Katie was not very interested in using her nose. She rarely used her nose on walks or to investigate a new environment. She is a sighthound, but she really took it to the extreme. Traditional methods were not working and I was simply unable to explain scent articles to Katie. That is until I blindfolded her. I put her in a down, covered her eyes, and then I would hold various articles up to her nose. When I held the correct dumbbell to her nose and I saw her nostrils quiver, I would click and treat. Then I would hold up and a wrong article to her nose and gently tell her it was incorrect. It worked! Articles were still tough and required a lot of work, but blindfolding Katie got us jump started.
This is my favorite Katie video as it shows us qualifying in Utility (our 2nd leg). It took us 25 attempts to qualify the required three times. Interestingly, all three qualifying performances were outdoors. We were close many times indoors, but for some reason she seemed more comfortable showing outside.
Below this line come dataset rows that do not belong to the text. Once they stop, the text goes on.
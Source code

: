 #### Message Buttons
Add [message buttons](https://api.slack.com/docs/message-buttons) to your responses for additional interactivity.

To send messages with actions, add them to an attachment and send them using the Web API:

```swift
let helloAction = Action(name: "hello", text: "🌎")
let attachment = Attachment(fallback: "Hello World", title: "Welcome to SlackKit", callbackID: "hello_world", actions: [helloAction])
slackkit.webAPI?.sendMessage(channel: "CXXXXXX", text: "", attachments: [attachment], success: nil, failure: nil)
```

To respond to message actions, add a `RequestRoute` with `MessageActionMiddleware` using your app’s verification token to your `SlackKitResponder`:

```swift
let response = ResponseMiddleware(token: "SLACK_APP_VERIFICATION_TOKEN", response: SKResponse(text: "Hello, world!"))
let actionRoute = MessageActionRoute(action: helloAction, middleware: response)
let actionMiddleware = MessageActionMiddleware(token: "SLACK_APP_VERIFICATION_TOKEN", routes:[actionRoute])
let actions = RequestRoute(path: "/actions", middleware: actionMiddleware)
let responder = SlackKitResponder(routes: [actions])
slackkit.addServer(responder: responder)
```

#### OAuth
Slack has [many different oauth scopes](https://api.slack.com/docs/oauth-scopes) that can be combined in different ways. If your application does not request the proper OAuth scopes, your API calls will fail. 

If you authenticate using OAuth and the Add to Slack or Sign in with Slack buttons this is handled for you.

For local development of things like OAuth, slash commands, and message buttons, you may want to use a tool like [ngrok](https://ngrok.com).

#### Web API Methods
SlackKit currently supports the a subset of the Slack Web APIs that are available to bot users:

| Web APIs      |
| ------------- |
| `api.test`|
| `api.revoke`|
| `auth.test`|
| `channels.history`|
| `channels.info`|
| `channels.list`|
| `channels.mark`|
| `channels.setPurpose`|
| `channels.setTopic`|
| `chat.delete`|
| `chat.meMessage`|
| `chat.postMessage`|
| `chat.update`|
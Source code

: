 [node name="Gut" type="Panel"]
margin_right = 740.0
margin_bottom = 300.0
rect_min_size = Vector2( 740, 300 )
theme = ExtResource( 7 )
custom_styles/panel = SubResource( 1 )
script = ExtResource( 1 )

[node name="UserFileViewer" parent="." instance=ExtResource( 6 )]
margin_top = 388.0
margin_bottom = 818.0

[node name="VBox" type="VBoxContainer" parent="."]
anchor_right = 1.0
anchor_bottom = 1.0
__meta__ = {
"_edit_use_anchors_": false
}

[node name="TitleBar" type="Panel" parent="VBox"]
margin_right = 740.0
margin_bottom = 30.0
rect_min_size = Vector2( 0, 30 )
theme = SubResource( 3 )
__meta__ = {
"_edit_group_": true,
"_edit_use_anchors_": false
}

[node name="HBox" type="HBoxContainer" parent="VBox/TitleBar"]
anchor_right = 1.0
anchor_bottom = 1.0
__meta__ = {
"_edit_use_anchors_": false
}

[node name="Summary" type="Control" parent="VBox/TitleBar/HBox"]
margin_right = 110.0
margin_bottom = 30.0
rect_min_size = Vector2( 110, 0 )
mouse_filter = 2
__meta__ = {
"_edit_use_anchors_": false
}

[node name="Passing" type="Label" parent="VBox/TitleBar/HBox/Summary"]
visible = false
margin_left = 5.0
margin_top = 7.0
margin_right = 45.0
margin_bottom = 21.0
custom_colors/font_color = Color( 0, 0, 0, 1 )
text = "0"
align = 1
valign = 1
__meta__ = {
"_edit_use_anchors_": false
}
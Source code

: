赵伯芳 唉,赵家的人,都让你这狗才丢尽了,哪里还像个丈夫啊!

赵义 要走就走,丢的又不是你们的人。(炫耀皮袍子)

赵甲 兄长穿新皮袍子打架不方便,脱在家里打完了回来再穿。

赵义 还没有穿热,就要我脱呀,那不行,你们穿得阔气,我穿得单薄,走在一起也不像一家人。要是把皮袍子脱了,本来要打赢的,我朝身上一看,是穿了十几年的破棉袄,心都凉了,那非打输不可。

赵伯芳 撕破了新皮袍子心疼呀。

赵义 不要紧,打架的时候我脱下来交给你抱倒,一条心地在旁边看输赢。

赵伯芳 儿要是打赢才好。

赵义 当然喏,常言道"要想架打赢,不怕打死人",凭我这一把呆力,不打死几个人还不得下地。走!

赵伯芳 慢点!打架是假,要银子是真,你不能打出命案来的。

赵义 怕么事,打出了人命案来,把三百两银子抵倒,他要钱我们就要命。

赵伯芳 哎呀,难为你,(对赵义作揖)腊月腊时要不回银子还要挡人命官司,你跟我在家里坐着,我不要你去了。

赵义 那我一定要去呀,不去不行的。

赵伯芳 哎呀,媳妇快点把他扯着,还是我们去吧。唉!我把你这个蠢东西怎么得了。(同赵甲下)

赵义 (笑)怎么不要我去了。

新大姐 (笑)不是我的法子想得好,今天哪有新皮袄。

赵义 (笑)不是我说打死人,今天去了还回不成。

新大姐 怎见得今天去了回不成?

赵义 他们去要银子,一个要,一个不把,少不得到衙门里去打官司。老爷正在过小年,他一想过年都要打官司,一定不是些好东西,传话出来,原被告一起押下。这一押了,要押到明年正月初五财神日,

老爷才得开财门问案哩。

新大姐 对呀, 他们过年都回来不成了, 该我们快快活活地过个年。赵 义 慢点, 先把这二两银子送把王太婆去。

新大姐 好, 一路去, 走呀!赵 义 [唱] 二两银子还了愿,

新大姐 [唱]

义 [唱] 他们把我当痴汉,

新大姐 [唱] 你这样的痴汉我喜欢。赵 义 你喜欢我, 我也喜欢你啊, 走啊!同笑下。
This is Katie's last filmed obedience trial. Here she is competing in Open B at the 2007 Greyhound Nationals in New York. How about that show site right next to the busy road? No worries with Katie and Travis, but I would never take a greyhound I was not absolutely sure about. Katie showed over the next four days at another dog show nearby and was a crowd pleaser, receiving lots of compliments.
Two weeks later (October 2007), Katie suffered the neurological injury that forced her to retire finally. I feel extremely blessed that we had no unfinished business. We had achieved all of our goals and more. At the time, we were simply competing because it was fun.